Photos are taken in landscape mode (1200 wide by 960 tall), however the phone lacks any way to adjust this in software, and so shooting portraits requires a counter-intuitive 90-degree rotation of the phone. The available image effects include normal, sepia, black & white, negative, and solari (more commonly known as posterize). When gripping the phone to take pictures, the capture button under where our thumb naturally fell. However the low position of the camera lens caused frequent trouble; our index fingers occupied the bottom edge of the photo frame, which forced an adjustment of our grip on the phone.

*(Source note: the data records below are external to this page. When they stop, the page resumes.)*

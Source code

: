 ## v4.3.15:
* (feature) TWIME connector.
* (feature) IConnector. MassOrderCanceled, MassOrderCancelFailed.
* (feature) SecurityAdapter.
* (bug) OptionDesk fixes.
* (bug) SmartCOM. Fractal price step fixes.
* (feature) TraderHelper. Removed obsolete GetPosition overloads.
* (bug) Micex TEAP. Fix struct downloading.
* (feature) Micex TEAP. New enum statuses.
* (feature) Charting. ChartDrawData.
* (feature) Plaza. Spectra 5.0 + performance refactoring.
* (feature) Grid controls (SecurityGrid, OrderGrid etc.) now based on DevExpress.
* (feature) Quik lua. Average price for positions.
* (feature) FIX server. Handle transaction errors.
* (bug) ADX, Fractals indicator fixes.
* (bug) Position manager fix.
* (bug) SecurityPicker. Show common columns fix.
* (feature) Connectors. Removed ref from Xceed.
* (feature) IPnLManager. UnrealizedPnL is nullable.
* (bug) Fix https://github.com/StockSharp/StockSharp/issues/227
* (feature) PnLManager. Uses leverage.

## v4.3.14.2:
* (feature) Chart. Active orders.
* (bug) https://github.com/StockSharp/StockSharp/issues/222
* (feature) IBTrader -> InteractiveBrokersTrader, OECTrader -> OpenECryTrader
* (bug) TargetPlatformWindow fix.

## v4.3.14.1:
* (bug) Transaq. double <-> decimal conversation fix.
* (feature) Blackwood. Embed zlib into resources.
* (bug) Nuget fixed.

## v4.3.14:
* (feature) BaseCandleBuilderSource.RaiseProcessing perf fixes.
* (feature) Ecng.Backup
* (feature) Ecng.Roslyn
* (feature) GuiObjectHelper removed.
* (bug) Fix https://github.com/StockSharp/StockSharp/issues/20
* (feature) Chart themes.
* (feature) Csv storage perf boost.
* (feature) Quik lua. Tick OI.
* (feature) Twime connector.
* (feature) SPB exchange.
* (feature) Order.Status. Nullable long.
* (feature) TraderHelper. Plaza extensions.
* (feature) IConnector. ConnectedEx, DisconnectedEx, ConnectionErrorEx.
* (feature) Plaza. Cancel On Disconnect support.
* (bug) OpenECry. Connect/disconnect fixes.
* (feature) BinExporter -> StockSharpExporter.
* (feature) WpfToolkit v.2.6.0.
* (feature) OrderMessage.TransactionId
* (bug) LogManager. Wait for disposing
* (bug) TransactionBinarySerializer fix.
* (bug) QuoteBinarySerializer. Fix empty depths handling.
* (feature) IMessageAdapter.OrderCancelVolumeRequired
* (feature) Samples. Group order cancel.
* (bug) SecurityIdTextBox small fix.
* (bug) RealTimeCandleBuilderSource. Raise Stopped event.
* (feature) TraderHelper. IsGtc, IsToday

From pressing the photo button to when the application is launched and ready to shoot is just about three seconds. After shooting, saving a picture causes a second and a half wait, before a save confirmation dialog appears, and then returns to the capture menu. Through this process however, we encountered a number of problems. First, from the shutter sound to when the photo is actually captured is about a second. This means that pressing the shutter button, hearing the shutter sound, and then moving the camera resulted in blurred photos. The second issue is that there is no auto-save function, so leaving the photo app or closing the phone jettisons the captured photo.
Finally and most important was the basic quality of images the camera produced. The lack of detail and sharpness, even at the phone's maximum 1200x960 resolution, isn't readily apparent on the phone's display. However once the image is moved to your computer it is decidedly hard to appreciate. The images lack sufficient exposure, with most of the colors buried under darkness which can only sometimes be rescued in a photo editor.
The default send format is Verizon's pix message as either MMS or email, both of which use the same quick and painless messaging interface. Secondary transfer abilities include posting a photo to the Verizon Pix Place website, or moving a photo onto a mini SD card.
Capturing video on the phone is an equally lackluster experience. Video quality is choppy, and there are moments where the capture is paused before regaining motion. The audio playback is on par with the quality on a voice call. Video is recorded at 176x144 resolution in 15 second clips. Both the resolution and length felt arbitrarily small considering the mini SD storage abilities of the phone. The net result: What we shot was entertaining on the phone, but low resolution doesn't hold up once the clips were transferred to our computer via mini SD.
While there is no video editing available in the phone (nor any special effects like what are available for still photos), white balance and lighting adjustments are available, but lacks the special effects of still photos.